On peut également poser la question du "à qui ça profite"? Pourquoi vouloir se passer d'une image et son attribut alt qui sont (1) faits pour ça et (2) robustes et fiables dans tous les cas de figures?

Bref, les images en dur, c'est bon, mangez-en!


----------



## Niconemo (4 Novembre 2008)

Benjamin D.C. a dit:


> Justement, non, ce n'est pas 100% accessible.  Essaye avec ta méthode de désactiver les images (mais pas les styles), tu as une perte totale de l'information.



Dans quel but précisément ? Je veux dire dans quel contexte cela peut-il nuire à l'accessibilité ? et dans quel contexte masquerait-on les images sans toucher aux feuilles de style ?

(même si globalement je suis d'accord avec toi sur le fait que les img, avec la balise alt, sont plus appropriées dans pratiquement tous les cas... C'est juste pour ouvrir la discussion)


----------



## Benjamin D.C. (4 Novembre 2008)

Niconemo a dit:


> Dans quel but précisément ? Je veux dire dans quel contexte cela peut-il nuire à l'accessibilité ?

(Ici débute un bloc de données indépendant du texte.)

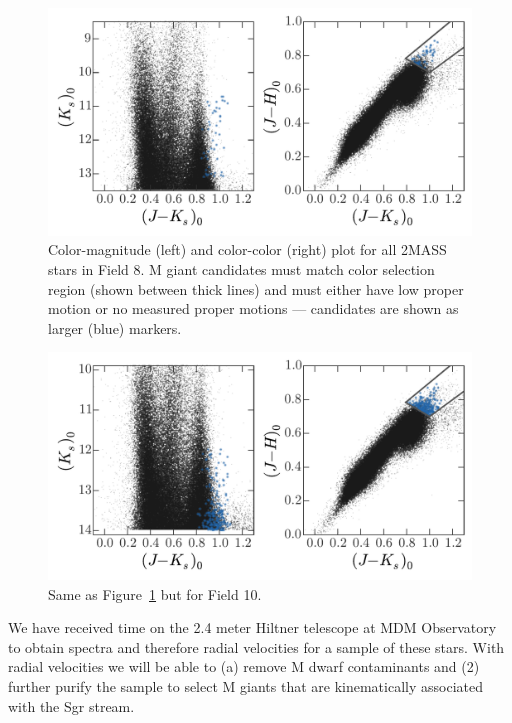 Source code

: \documentclass[letterpaper,12pt,preprint]{hack_aastex}
\begin{document}
\begin{figure}[p]
\begin{center}
\includegraphics[width=\textwidth]{fig1.pdf}
\caption{Color-magnitude (left) and color-color (right) plot for all 2MASS stars in Field 8. M giant candidates must match color selection region (shown between thick lines) and must either have low proper motion or no measured proper motions --- candidates are shown as larger (blue) markers. } 
\label{fig:field8}
\end{center}
\end{figure}

\begin{figure}[p]
\begin{center}
\includegraphics[width=\textwidth]{fig2.pdf}
\caption{Same as Figure~\ref{fig:field8} but for Field 10. } 
\label{fig:field10}
\end{center}
\end{figure}

We have received time on the 2.4 meter Hiltner telescope at MDM Observatory to obtain spectra and therefore radial velocities for a sample of these stars. With radial velocities we will be able to (a) remove M dwarf contaminants and (2) further purify the sample to select M giants that are kinematically associated with the Sgr stream. 
\end{document}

Hé bien si je n'ai pas accès à une information, ce contenu me devient _inaccessible_.



Niconemo a dit:


> et dans quel contexte masquerait-on les images sans toucher aux feuilles de style ?

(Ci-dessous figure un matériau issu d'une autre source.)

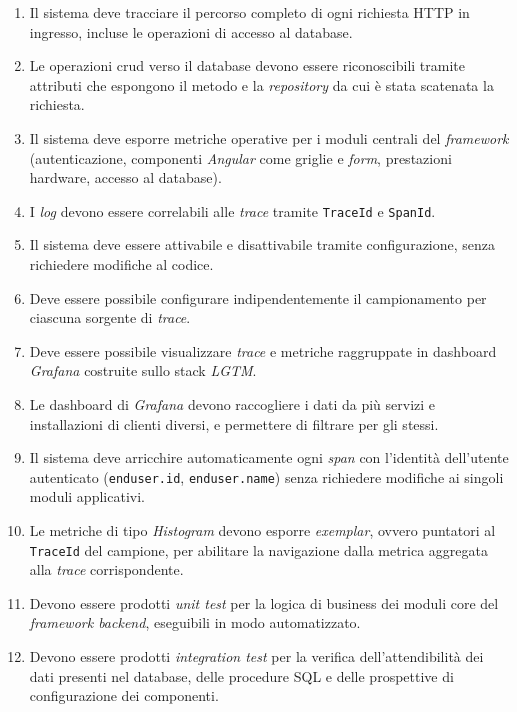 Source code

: \begin{enumerate}[label=RF\arabic*.]
  \item Il sistema deve tracciare il percorso completo di ogni richiesta HTTP in
        ingresso, incluse le operazioni di accesso al database.
  \item Le operazioni \gls{crud} verso il database devono essere riconoscibili tramite
        attributi che espongono il metodo e la \emph{repository} da cui è stata
        scatenata la richiesta.
  \item Il sistema deve esporre metriche operative per i moduli centrali del
        \emph{framework} (autenticazione, componenti \emph{Angular} come griglie e
        \emph{form}, prestazioni hardware, accesso al database).
  \item I \emph{log} devono essere correlabili alle \emph{trace} tramite
        \texttt{TraceId} e \texttt{SpanId}.
  \item Il sistema deve essere attivabile e disattivabile tramite configurazione,
        senza richiedere modifiche al codice.
  \item Deve essere possibile configurare indipendentemente il campionamento per
        ciascuna sorgente di \emph{trace}.
  \item Deve essere possibile visualizzare \emph{trace} e metriche raggruppate in
        dashboard \emph{Grafana} costruite sullo stack \emph{LGTM}.
  \item Le dashboard di \emph{Grafana} devono raccogliere i dati da più servizi e
        installazioni di clienti diversi, e permettere di filtrare per gli stessi.
  \item Il sistema deve arricchire automaticamente ogni \emph{span} con l'identità
        dell'utente autenticato (\texttt{enduser.id}, \texttt{enduser.name}) senza
        richiedere modifiche ai singoli moduli applicativi.
  \item Le metriche di tipo \emph{Histogram} devono esporre \emph{exemplar}, ovvero
        puntatori al \texttt{TraceId} del campione, per abilitare la navigazione dalla
        metrica aggregata alla \emph{trace} corrispondente.
  \item Devono essere prodotti \emph{unit test} per la logica di business dei moduli
        core del \emph{framework backend}, eseguibili in modo automatizzato.
  \item Devono essere prodotti \emph{integration test} per la verifica
        dell'attendibilità dei dati presenti nel database, delle procedure SQL e delle
        prospettive di configurazione dei componenti.

\end{enumerate}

Dans tous les cas où je souhaite accélérer ma vitesse de surf tout en gardant une mise en page un peu correcte.


----------



## Niconemo (5 Novembre 2008)

> Dans tous les cas où je souhaite accélérer ma vitesse de surf tout en gardant une mise en page un peu correcte.


Et ça marche ça ?  Les sites qui sont lourds au point de limiter la navigation (sites amateurs en tableaux, etc.) ont peu dans chances d'être navigables sans les images... (en tout cas pour ce qui est de ma propre expérience). Et pour les autres je suis curieux de voir ce que tu appelles une mise en page "un peu correcte" sans les images  Ça m' arrive souvent d'afficher un site sans CSS pour le rendre plus lisible, sans CSS _et_ sans images parfois, mais sans images _et_ avec CSS... je vais tester pour voir mais je suis un peu dubitatif, je l'avoue).


----------



## Benjamin D.C. (5 Novembre 2008)

Niconemo a dit:


> Et ça marche ça ?  Les sites qui sont lourds au point de limiter la navigation (sites amateurs en tableaux, etc.) ont peu dans chances d'être navigables sans les images... (en tout cas pour ce qui est de ma propre expérience). Et pour les autres je suis curieux de voir ce que tu appelles une mise en page "un peu correcte" sans les images  Ça m' arrive souvent d'afficher un site sans CSS pour le rendre plus lisible, sans CSS _et_ sans images parfois, mais sans images _et_ avec CSS... je vais tester pour voir mais je suis un peu dubitatif, je l'avoue).


Ce n'est certes pas une utilisation fréquente, mais _ça arrive_, et un peu plus fréquemment qu'on ne le pense amha.

Donc, en restant pragmatique: pourquoi vouloir limiter même d'un peu l'accessibilité d'un site en utilisant une technique plus complexe à mettre en place et qui n'apporte finalement rien de plus à l'utilisateur?


----------



## Niconemo (5 Novembre 2008)

Tu as raison (encore une fois).

Mais en production, il peut y avoir des cas précis où on a besoin de faire ça : un site entièrement généré avec des liens en texte auquel on adapte une CSS a posteriori...


----------



## Benjamin D.C. (7 Novembre 2008)

Niconemo a dit:


> Tu as raison (encore une fois).
> 
> Mais en production, il peut y avoir des cas précis où on a besoin de faire ça : un site entièrement généré avec des liens en texte auquel on adapte une CSS a posteriori...


Oui, il y a effectivement des situations où l'on _devra_ recourir à ces méthodes (je pense notamment à l'utilisation de style switcher), mais dans la majorité des autres cas, tu l'auras compris, je déconseillerais leur utilisation


----------